» **TASK REQUIREMENTS**
Scan the entries for lines containing the string "isomorphism". Reply with how many there are, and nothing else.

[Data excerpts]
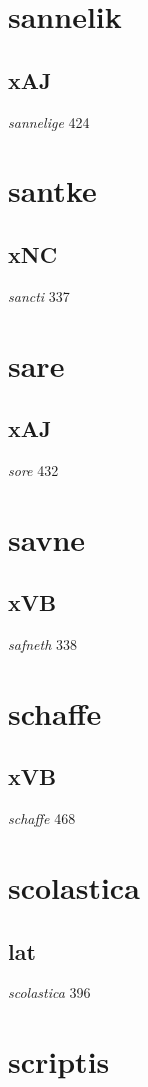 \documentclass[a4paper,twocolumn]{article}
\begin{document}
\section{sannelik}
\label{sec:org3cdac5b}
\subsection{xAJ}
\label{sec:orgeac2814}
\emph{sannelige} 424 
\section{santke}
\label{sec:org323a91b}
\subsection{xNC}
\label{sec:org51db2db}
\emph{sancti} 337 
\section{sare}
\label{sec:org06cde92}
\subsection{xAJ}
\label{sec:orgd3feb45}
\emph{sore} 432 
\section{savne}
\label{sec:org544944f}
\subsection{xVB}
\label{sec:org0d74ed5}
\emph{safneth} 338 
\section{schaffe}
\label{sec:org01da7ce}
\subsection{xVB}
\label{sec:orgf0dce56}
\emph{schaffe} 468 
\section{scolastica}
\label{sec:org457b101}
\subsection{lat}
\label{sec:org2ebab95}
\emph{scolastica} 396 
\section{scriptis}
\label{sec:orgaa852e4}
\end{document}
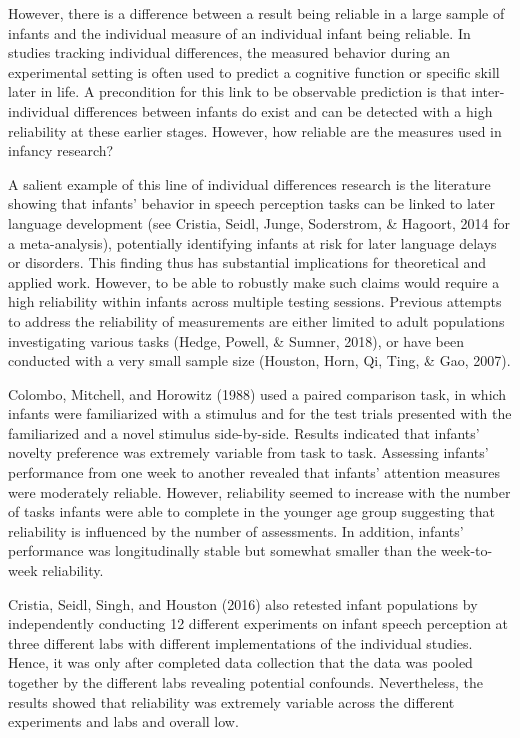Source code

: \documentclass[
  english,
  man,floatsintext]{apa6}
\begin{document}
However, there is a difference between a result being reliable in a large sample of infants and the individual measure of an individual infant being reliable. In studies tracking individual differences, the measured behavior during an experimental setting is often used to predict a cognitive function or specific skill later in life. A precondition for this link to be observable prediction is that inter-individual differences between infants do exist and can be detected with a high reliability at these earlier stages. However, how reliable are the measures used in infancy research?

A salient example of this line of individual differences research is the literature showing that infants' behavior in speech perception tasks can be linked to later language development (see Cristia, Seidl, Junge, Soderstrom, \& Hagoort, 2014 for a meta-analysis), potentially identifying infants at risk for later language delays or disorders. This finding thus has substantial implications for theoretical and applied work. However, to be able to robustly make such claims would require a high reliability within infants across multiple testing sessions. Previous attempts to address the reliability of measurements are either limited to adult populations investigating various tasks (Hedge, Powell, \& Sumner, 2018), or have been conducted with a very small sample size (Houston, Horn, Qi, Ting, \& Gao, 2007).

Colombo, Mitchell, and Horowitz (1988) used a paired comparison task, in which infants were familiarized with a stimulus and for the test trials presented with the familiarized and a novel stimulus side-by-side. Results indicated that infants' novelty preference was extremely variable from task to task. Assessing infants' performance from one week to another revealed that infants' attention measures were moderately reliable. However, reliability seemed to increase with the number of tasks infants were able to complete in the younger age group suggesting that reliability is influenced by the number of assessments. In addition, infants' performance was longitudinally stable but somewhat smaller than the week-to-week reliability.

Cristia, Seidl, Singh, and Houston (2016) also retested infant populations by independently conducting 12 different experiments on infant speech perception at three different labs with different implementations of the individual studies. Hence, it was only after completed data collection that the data was pooled together by the different labs revealing potential confounds. Nevertheless, the results showed that reliability was extremely variable across the different experiments and labs and overall low.
\end{document}
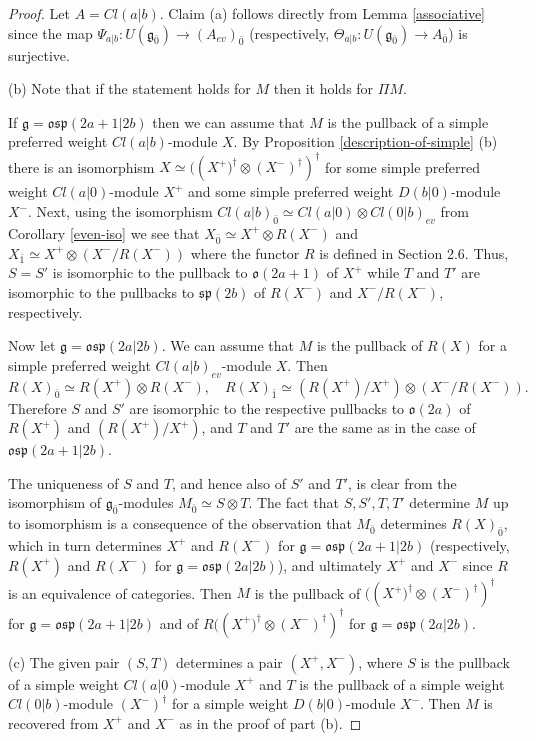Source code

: \documentclass[12pt]{amsart}
\makeatletter
\def\@putname#1#2#3#4{\def\@@ref{#3}\let\old@bf\bf
        \def\bf##1{\old@bf\if?\noexpand##1?{#4}\else##1\fi}%
	#1{#2}%
        \let\bf\old@bf}
\def\@putname#1#2#3#4{\def\@@ref{#3}\let\old@bf\bf	%
	\let\old@reset@font\reset@font			%
        \def\bf##1{\old@bf\if?\noexpand##1?{#4}\else##1\fi}%
	\def\reset@font##1##2{\old@reset@font##1\if?\noexpand##2?{#4}\else##2\fi}#1{#2}%
        \let\bf\old@bf\let\reset@font\old@reset@font}
\let\my@ref=\ref
\def\ref#1{\@putname\my@ref{#1}{#1}{\tiny\rm\@@ref}}
\theoremstyle{plain} %
\numberwithin{equation}{section}
\theoremstyle{definition}
\theoremstyle{remark}
\theoremstyle{plain} %
\renewcommand{\gg}{\mathfrak{g}}
\renewcommand{\sp}{\mathfrak{sp}}
\newcommand{\so}{\mathfrak{o}}
\def\gg{\mathfrak{g}}
\makeatother
\begin{document}
	 \begin{proof} Let $A=Cl(a|b)$.
          Claim (a) follows directly from Lemma \ref{associative} since the map  $\Psi_{a|b}:U(\gg_{\bar 0})\to (A_{ev})_{\bar 0}$ (respectively, $\Theta_{a|b}:U(\gg_{\bar 0})\to A_{\bar 0}$)  is surjective.
	 
         (b) Note that if the statement holds for $M$ then it holds for $\Pi M$.
         
             If $\gg=\mathfrak{osp}(2a+1|2b)$ then we can assume that $M$ is the pullback of a simple preferred weight $Cl(a|b)$-module $X$. By Proposition \ref{description-of-simple}(b) there is an isomorphism  $X\simeq (\left(X^+)^\dagger\otimes (X^-)^\dagger \right)^{\dagger}$  for some simple preferred weight $Cl(a|0)$-module $X^+$ and some
             simple preferred weight $D(b|0)$-module $X^-$. Next, using the isomorphism $Cl(a|b)_{\bar 0} \simeq Cl(a|0)\otimes Cl(0|b)_{ev}$ from Corollary \ref{even-iso}
             we see that
             $X_{\bar 0}\simeq X^+\otimes R(X^-)$ and $X_{\bar 1} \simeq X^+\otimes (X^-/R(X^-))$ where the functor $R$ is defined in Section 2.6.  Thus, $S = S'$ is isomorphic to the pullback to $\so (2a+1)$  of $X^+$ while $T$ and $T'$ are isomorphic to the pullbacks  to $\sp (2b)$ of
             $R(X^-)$ and $X^-/R(X^-)$,
           respectively. 

            Now let $\gg=\mathfrak{osp}(2a|2b)$. We can assume that  $M$ is the pullback of $R(X)$ for a simple preferred weight
            $Cl(a|b)_{ev}$-module $X$. Then
            $$R(X)_{\bar 0}\simeq R(X^+)\otimes  R(X^-),\quad R(X)_{\bar 1}\simeq  (R(X^+)/X^+)\otimes (X^-/R(X^-)).$$
            Therefore $S$ and $S'$ are isomorphic to the respective pullbacks to $\so (2a)$ of $R(X^+)$ and $(R(X^+)/X^+)$, and  $T$ and $T'$ are the same as in the case of $\mathfrak{osp}(2a+1|2b)$. 
            
    The uniqueness of $S$ and $T$, and hence also of $S'$ and $T'$, is clear from the isomorphism of $\mathfrak g_{\bar{0}}$-modules $ M_{\bar{0}}\simeq S\otimes T$. The fact that   $S,S',T,T'$ determine $M$ up to isomorphism is a consequence of the observation that $M_{\bar{0}}$ determines $R(X)_{\bar{0}}$, which in turn determines $X^+$ and $R(X^-)$ for $\gg=\mathfrak{osp}(2a+1|2b)$ (respectively, $R(X^+)$ and $R(X^-)$ for $\gg=\mathfrak{osp}(2a|2b)$),  and ultimately $X^+$ and $X^-$ since $R$ is an equivalence of categories. Then $M$ is the pullback of $(\left(X^+)^\dagger\otimes (X^-)^\dagger \right)^{\dagger}$  for $\gg=\mathfrak{osp}(2a+1|2b)$ and of $R(\left(X^+)^\dagger\otimes (X^-)^\dagger \right)^{\dagger}$  for $\gg=\mathfrak{osp}(2a|2b)$.

            (c) The given  pair $(S,T)$ determines a pair $(X^+, X^-)$, where $S$ is the pullback of a simple weight $Cl(a|0)$-module $X^+$ and $T$ is the pullback of a simple weight  $Cl(0|b)$-module  $(X^-)^\dagger$ for a simple weight  $D(b|0)$-module $X^{-}$. Then $M$ is recovered from $X^+$ and $X^-$ as in the proof of part (b).
	 \end{proof}
	 
\end{document}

» **SOLUTION**
3